At this point, several additional variables may be introduced to characterize the position of the ankle joint relative to the center of pressure and also to characterize the direction of the ground reaction force. Namely, the vector, $ {\overset{\rightharpoonup }{r}}_G $ , has an angle, $ \alpha $ , relative to a line that is perpendicular to the shank body segment (see Figure 1a). Furthermore, the ground reaction force, $ {\overset{\rightharpoonup }{F}}_G $ , has a direction that is characterized by the angle, $ \varphi $ , relative to the axis of the shank (see Figure 1a).
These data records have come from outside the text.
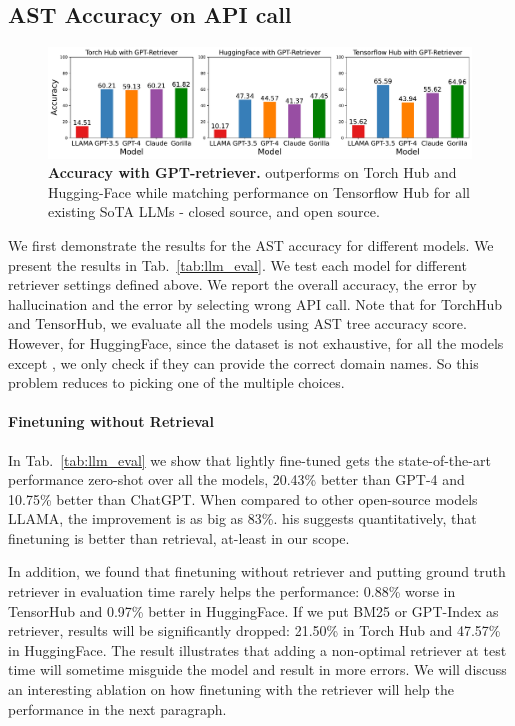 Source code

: \subsection{AST Accuracy on API call}

\begin{figure}[t]
    \includegraphics[width=\linewidth]{figures/grid_bars_GPT_Retrieval.pdf}
\caption{\footnotesize \textbf{Accuracy with GPT-retriever.} 
\oursmethod{} outperforms on Torch Hub and Hugging-Face while matching performance on Tensorflow Hub for all existing SoTA LLMs - closed source, and open source. }
\label{fig:images}
\end{figure}
We first demonstrate the results for the AST accuracy for different models. We present the results in Tab.~\ref{tab:llm_eval}. We test each model for different retriever settings defined above. We report the overall accuracy, the error by hallucination and the error by selecting wrong API call. Note that for TorchHub and TensorHub, we evaluate all the models using AST tree accuracy score. However, for HuggingFace, since the dataset is not exhaustive, for all the models except \oursmethod{}, we only check if they can provide the correct domain names. So this problem reduces to picking one of the multiple choices. 


\paragraph{Finetuning without Retrieval} In Tab.~\ref{tab:llm_eval} we show that lightly fine-tuned \oursmethod{} gets the state-of-the-art performance zero-shot over all the models, 20.43\% better than GPT-4 and 10.75\% better than ChatGPT. When compared to other open-source models LLAMA, the improvement is as big as 83\%. his suggests quantitatively, that finetuning is better than retrieval, at-least in our scope. 

In addition, we found that finetuning without retriever and putting ground truth retriever in evaluation time rarely helps the performance: 0.88\% worse in TensorHub and 0.97\% better in HuggingFace. If we put BM25 or GPT-Index as retriever, results will be significantly dropped: 21.50\% in Torch Hub and 47.57\% in HuggingFace. The result illustrates that adding a non-optimal retriever at test time will sometime misguide the model and result in more errors. We will discuss an interesting ablation on how finetuning with the retriever will help the performance in the next paragraph. 





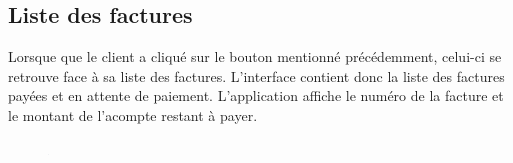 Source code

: \subsection{Liste des factures}
\begin{flushleft}
Lorsque que le client a cliqué sur le bouton mentionné précédemment, celui-ci se retrouve face à sa liste des factures. L'interface contient donc la liste des factures payées et en attente de paiement. L'application affiche le numéro de la facture et le montant de l'acompte restant à payer.
\end{flushleft}
\begin{figure}[h]
\centering
\includegraphics[width = 1]{extension-maxime/interface/img/list.png}
\end{figure}

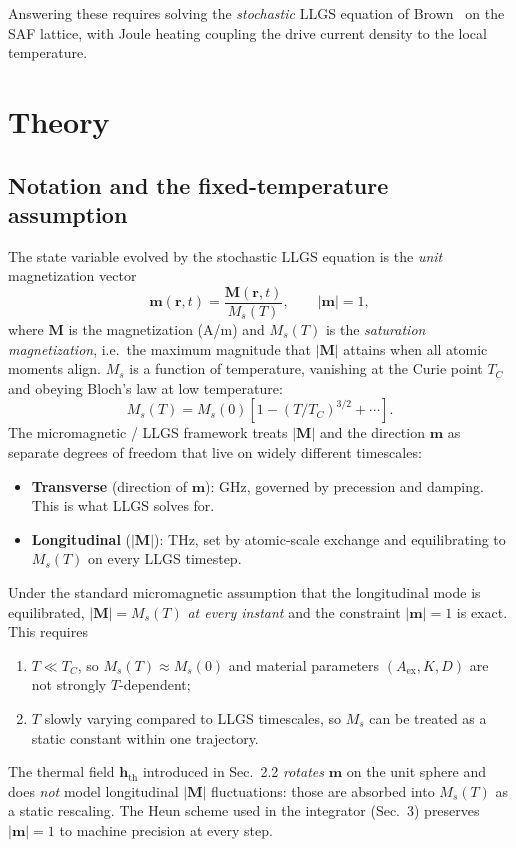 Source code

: \documentclass[11pt,a4paper]{article}
\newcommand{\mb}[1]{\mathbf{#1}}
\newcommand{\hth}{\mb{h}_{\text{th}}}
\newcommand{\Aex}{A_{\text{ex}}}
\begin{document}
Answering these requires solving the \emph{stochastic} LLGS equation
of Brown~\cite{brown1963} on the SAF lattice, with Joule heating
coupling the drive current density to the local temperature.

\section{Theory}

\subsection{Notation and the fixed-temperature assumption}
\label{sec:notation_fixed_T}

The state variable evolved by the stochastic LLGS equation is the
\emph{unit} magnetization vector
%
\begin{equation}
\mb{m}(\mb{r}, t) = \frac{\mb{M}(\mb{r}, t)}{M_s(T)},
\qquad |\mb{m}| = 1,
\end{equation}
%
where $\mb{M}$ is the magnetization (A/m) and $M_s(T)$ is the
\emph{saturation magnetization}, i.e.\ the maximum magnitude that
$|\mb{M}|$ attains when all atomic moments align. $M_s$ is a function
of temperature, vanishing at the Curie point $T_C$ and obeying Bloch's
law at low temperature:
%
\begin{equation}\label{eq:bloch}
M_s(T) = M_s(0) \left[1 - (T/T_C)^{3/2} + \cdots \right].
\end{equation}
%
The micromagnetic / LLGS framework treats $|\mb{M}|$ and the direction
$\mb{m}$ as separate degrees of freedom that live on widely different
timescales:
%
\begin{itemize}[leftmargin=2em, nosep]
    \item \textbf{Transverse} (direction of $\mb{m}$): GHz, governed
        by precession and damping. This is what LLGS solves for.
    \item \textbf{Longitudinal} ($|\mb{M}|$): THz, set by atomic-scale
        exchange and equilibrating to $M_s(T)$ on every LLGS timestep.
\end{itemize}
%
Under the standard micromagnetic assumption that the longitudinal mode
is equilibrated, $|\mb{M}| = M_s(T)$ \emph{at every instant} and the
constraint $|\mb{m}| = 1$ is exact. This requires
%
\begin{enumerate}[leftmargin=2em, nosep]
    \item $T \ll T_C$, so $M_s(T) \approx M_s(0)$ and material
        parameters $(\Aex, K, D)$ are not strongly $T$-dependent;
    \item $T$ slowly varying compared to LLGS timescales, so $M_s$ can
        be treated as a static constant within one trajectory.
\end{enumerate}
%
The thermal field $\hth$ introduced in Sec.~2.2 \emph{rotates} $\mb{m}$
on the unit sphere and does \emph{not} model longitudinal $|\mb{M}|$
fluctuations: those are absorbed into $M_s(T)$ as a static rescaling.
The Heun scheme used in the integrator (Sec.~3) preserves
$|\mb{m}|=1$ to machine precision at every step.
%
\end{document}
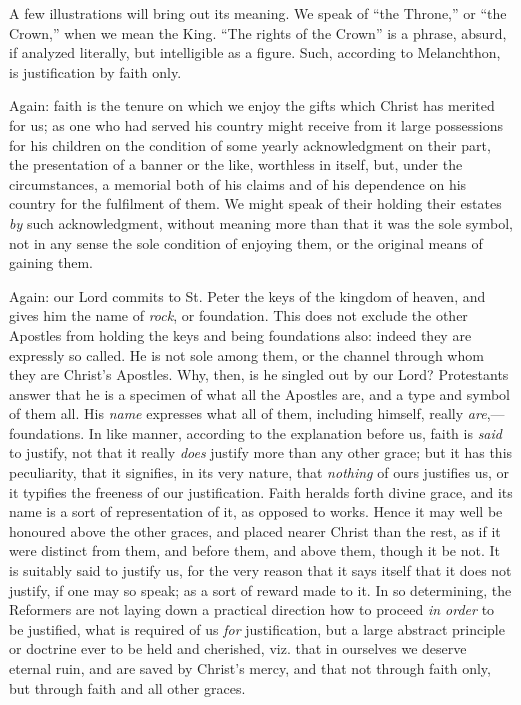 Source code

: A few illustrations will bring out its meaning. We speak of
``the Throne,'' or ``the Crown,'' when we mean the
King. ``The rights of the Crown'' is a phrase, absurd, if
analyzed literally, but intelligible as a figure. Such, according to
Melanchthon, is justification by faith only.

Again: faith is the tenure on which we enjoy the gifts which Christ
has merited for us; as one who had served his country might receive
from it large possessions for his children on the condition of some
yearly acknowledgment on their part, the presentation of a banner or
the like, worthless in itself, but, under the circumstances, a
memorial both of his claims and of his dependence on his country for
the fulfilment of them. We might speak of their holding their estates \emph{by}
such acknowledgment, without meaning more than that it was the sole
symbol, not in any sense the sole condition of enjoying them, or the
original means of gaining them.

Again: our Lord commits to St. Peter the keys of the kingdom of
heaven, and gives him the name of \emph{rock}, or foundation. This
does not exclude the other Apostles from holding the keys and
being foundations also: indeed they are expressly so called. He is not
sole among them, or the channel through whom they are Christ's
Apostles. Why, then, is he singled out by our Lord? Protestants answer
that he is a specimen of what all the Apostles are, and a type and
symbol of them all. His \emph{name} expresses what all of them,
including himself, really \emph{are},—foundations. In like manner,
according to the explanation before us, faith is \emph{said} to
justify, not that it really \emph{does} justify more than any other
grace; but it has this peculiarity, that it signifies, in its very
nature, that \emph{nothing} of ours justifies us, or it typifies the
freeness of our justification. Faith heralds forth divine grace, and
its name is a sort of representation of it, as opposed to works. Hence
it may well be honoured above the other graces, and placed nearer
Christ than the rest, as if it were distinct from them, and before
them, and above them, though it be not. It is suitably said to justify
us, for the very reason that it says itself that it does not justify,
if one may so speak; as a sort of reward made to it. In so
determining, the Reformers are not laying down a practical direction
how to proceed \emph{in order} to be justified, what is required of us
\emph{for} justification, but a large abstract principle or doctrine
ever to be held and cherished, viz. that in ourselves we deserve
eternal ruin, and are saved by Christ's mercy, and that not through
faith only, but through faith and all other graces.

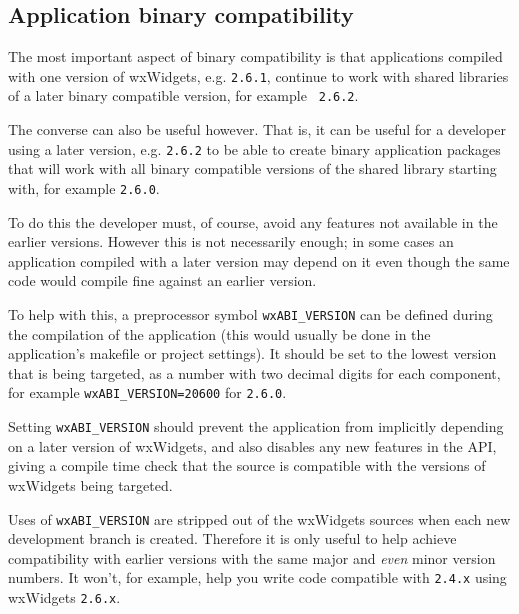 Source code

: \subsection{Application binary compatibility}\label{appbincompatibility}

The most important aspect of binary compatibility is that applications
compiled with one version of wxWidgets, e.g. {\tt 2.6.1}, continue to work
with shared libraries of a later binary compatible version, for example {\tt
2.6.2}.

The converse can also be useful however. That is, it can be useful for a
developer using a later version, e.g. {\tt 2.6.2} to be able to create binary
application packages that will work with all binary compatible versions of
the shared library starting with, for example {\tt 2.6.0}.

To do this the developer must, of course, avoid any features not available
in the earlier versions. However this is not necessarily enough; in some
cases an application compiled with a later version may depend on it even
though the same code would compile fine against an earlier version.

To help with this, a preprocessor symbol {\tt wxABI\_VERSION} can be defined
during the compilation of the application (this would usually be done in the
application's makefile or project settings). It should be set to the lowest
version that is being targeted, as a number with two decimal digits for each
component, for example {\tt wxABI\_VERSION=20600} for {\tt 2.6.0}.

Setting {\tt wxABI\_VERSION} should prevent the application from implicitly
depending on a later version of wxWidgets, and also disables any new features
in the API, giving a compile time check that the source is compatible with
the versions of wxWidgets being targeted.

Uses of {\tt wxABI\_VERSION} are stripped out of the wxWidgets sources when
each new development branch is created. Therefore it is only useful to help
achieve compatibility with earlier versions with the same major
and {\em even} minor version numbers. It won't, for example, help you write
code compatible with {\tt 2.4.x} using wxWidgets {\tt 2.6.x}.
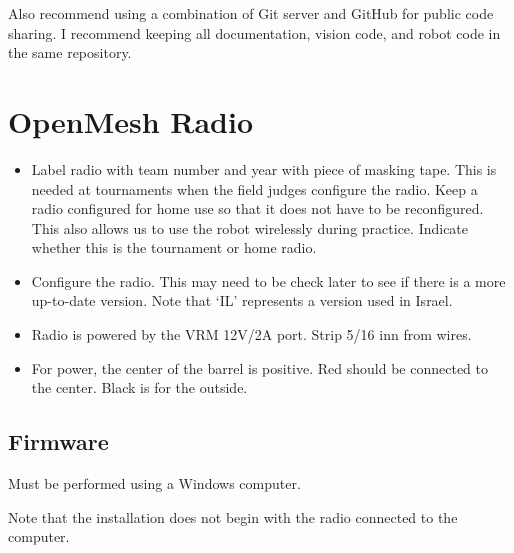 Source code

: Also recommend using a combination of Git server and GitHub for public code sharing.
%
I recommend keeping all documentation, vision code, and robot code in the same repository.



\newpage\section*{OpenMesh Radio}

\begin{itemize}
\item Label radio with team number and year with piece of masking tape. This is needed at tournaments when the field judges configure the radio. Keep a radio configured for home use so that it does not have to be reconfigured. This also allows us to use the robot wirelessly during practice. Indicate whether this is the tournament or home radio.

\item Configure the radio. This may need to be check later to see if there is a more up-to-date version. Note that `IL' represents a version used in Israel.

\item Radio is powered by the VRM 12V/2A port. Strip 5/16 inn from wires.

\item For power, the center of the barrel is positive. Red should be connected to the center. Black is for the outside.
\end{itemize}


\subsection*{Firmware}

Must be performed using a Windows computer.
 
Note that the installation does not begin with the radio connected to the computer.

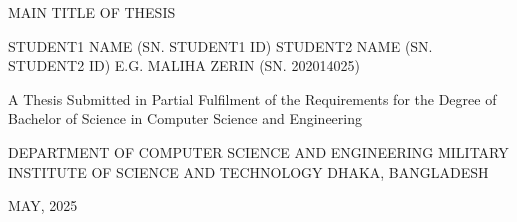 \documentclass[12pt]{report}
\begin{document}
\hypersetup{citecolor=black}
\begin{singlespace}
\begin{center}
\begingroup
\fontsize{18pt}{18pt}\selectfont
MAIN TITLE OF THESIS

\end{center}



\vspace{\dimexpr23.25mm-\baselineskip}
\centering
\fontsize{16pt}{16pt}\selectfont
STUDENT1 NAME (SN. STUDENT1 ID)\linebreak 
STUDENT2 NAME (SN. STUDENT2 ID)\linebreak
E.G. MALIHA ZERIN  (SN. 202014025)\linebreak




\vspace{\dimexpr25.08mm-\baselineskip}
\centering 
\fontsize{16pt}{16pt}\selectfont
A Thesis Submitted in Partial Fulfilment of the Requirements for the
Degree of Bachelor of Science in Computer Science and Engineering\linebreak
\vspace{\dimexpr25mm-\baselineskip}



\centering


\vspace{\dimexpr8mm-\baselineskip}

\thispagestyle{empty}
\centering
\fontsize{16pt}{16pt}\selectfont
DEPARTMENT OF COMPUTER SCIENCE AND ENGINEERING\linebreak
MILITARY INSTITUTE OF SCIENCE AND TECHNOLOGY\linebreak
DHAKA, BANGLADESH
 
\centering
\fontsize{16pt}{16pt}\selectfont
\newline\bigskip
MAY, 2025
 \par
\endgroup



\end{singlespace}




\thesiscertificationpage
\thispagestyle{empty}
\newpage
\thispagestyle{empty}
\thesiscandidatesdeclaration
\thispagestyle{empty}
\newpage
{}
\setcounter{page}{1}

\newpage %

\newpage

\end{document}
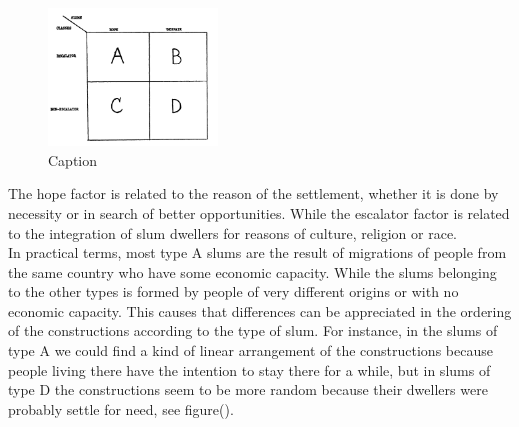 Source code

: \documentclass[10pt]{article}
\begin{document}
\begin{figure}[h]
    \centering
    \includegraphics[width=0.4\textwidth]{images/img}
    \caption{Caption}
    \label{fig:my_label}
\end{figure}

The hope factor is related to the reason of the settlement, whether it is done by necessity or in search of better opportunities. While the escalator factor is related to the integration of slum dwellers for reasons of culture, religion or race.\\

In practical terms, most type A slums are the result of migrations of people from the same country who have some economic capacity. While the slums belonging to the other types is formed by people of very different origins or with no economic capacity. This causes that differences can be appreciated in the ordering of the constructions according to the type of slum. For instance, in the slums of type A we could find a kind of linear arrangement of the constructions because people living there have the intention to stay there for a while, but in slums of type D the constructions seem to be more random because their dwellers were probably settle for need, see figure().\\ 
\end{document}
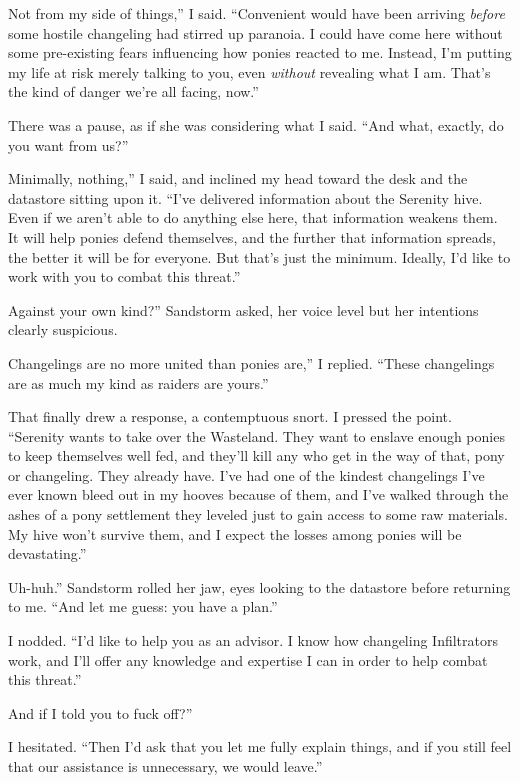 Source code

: \leavevmode{}Not from my side of things,” I said. “Convenient would have been arriving \textit{before} some hostile changeling had stirred up paranoia. I could have come here without some pre-existing fears influencing how ponies reacted to me. Instead, I’m putting my life at risk merely talking to you, even \textit{without} revealing what I am. That’s the kind of danger we’re all facing, now.”

There was a pause, as if she was considering what I said. “And what, exactly, do you want from us?”

\leavevmode{}Minimally, nothing,” I said, and inclined my head toward the desk and the datastore sitting upon it. “I’ve delivered information about the Serenity hive. Even if we aren’t able to do anything else here, that information weakens them. It will help ponies defend themselves, and the further that information spreads, the better it will be for everyone. But that’s just the minimum. Ideally, I’d like to work with you to combat this threat.”

\leavevmode{}Against your own kind?” Sandstorm asked, her voice level but her intentions clearly suspicious.

\leavevmode{}Changelings are no more united than ponies are,” I replied. “These changelings are as much my kind as raiders are yours.”

That finally drew a response, a contemptuous snort. I pressed the point. “Serenity wants to take over the Wasteland. They want to enslave enough ponies to keep themselves well fed, and they’ll kill any who get in the way of that, pony or changeling. They already have. I’ve had one of the kindest changelings I’ve ever known bleed out in my hooves because of them, and I’ve walked through the ashes of a pony settlement they leveled just to gain access to some raw materials. My hive won’t survive them, and I expect the losses among ponies will be devastating.”

\leavevmode{}Uh-huh.” Sandstorm rolled her jaw, eyes looking to the datastore before returning to me. “And let me guess: you have a plan.”

I nodded. “I’d like to help you as an advisor. I know how changeling Infiltrators work, and I’ll offer any knowledge and expertise I can in order to help combat this threat.”

\leavevmode{}And if I told you to fuck off?”

I hesitated. “Then I’d ask that you let me fully explain things, and if you still feel that our assistance is unnecessary, we would leave.”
Further noting that $ {F}_y $ consists of the projection of $ {\overset{\rightharpoonup }{F}}_G $ along the shank less the force of the bias spring, $ {F}_s $ , the vector expression in (4) can be written as a scalar moment acting in the $ \hat{z} $ direction (5):

(5) $$ \sum {M}_{\mathrm{ankle}}\hskip0.35em =\hskip0.35em \left\Vert {\overset{\rightharpoonup }{r}}_G\right\Vert \left\Vert {\overset{\rightharpoonup }{F}}_G\right\Vert \sin \left(\alpha +\varphi +\frac{\pi }{2}\right)+\left(\left\Vert {\overset{\rightharpoonup }{F}}_G\right\Vert \cos \left(\varphi \right)-{F}_s\right)\frac{d y}{d\theta}. $$

To ensure that the PDAP mechanism does not yield in the dorsiflexion direction when subject to stance phase loads, the net moment about the ankle joint must be in the plantarflexion direction ( $ \sum {M}_{\mathrm{ankle}}<0 $ ). Substituting (5) into this inequality constraint, simplifying, and solving for the mechanical advantage yields (6):

(6) $$ \frac{\left\Vert {\overset{\rightharpoonup }{r}}_G\right\Vert \left\Vert {\overset{\rightharpoonup }{F}}_G\right\Vert \cos \left(\alpha +\varphi \right)}{\left\Vert {\overset{\rightharpoonup }{F}}_G\right\Vert \cos \left(\varphi \right)-{F}_s}<-\frac{d y}{d\theta}. $$

In order to use (6) to produce a general design rule for building a PDAP, several assumptions pertaining to the device design and gait can be applied. First, it is assumed that the spring force, $ {F}_s $ , is negligible relative to the vertical component of the ground reaction force ( $ {F}_s\ll \left\Vert {\overset{\rightharpoonup }{F}}_G\right\Vert \cos \left(\varphi \right) $ ). If this assumption is applied to (6), the stability criterion specified in (6) becomes independent of the magnitude of the ground reaction force as seen in (7):

(7) $$ \frac{\left\Vert {\overset{\rightharpoonup }{r}}_G\right\Vert \cos \left(\alpha +\varphi \right)}{\cos \left(\varphi \right)}<-\frac{d y}{d\theta}. $$

If it is further assumed that $ \frac{\cos \left(\alpha +\varphi \right)}{\cos \left(\varphi \right)}\le 1 $ , then stability criterion in (7) simplifies further to (8), which can be used as a simple design guideline.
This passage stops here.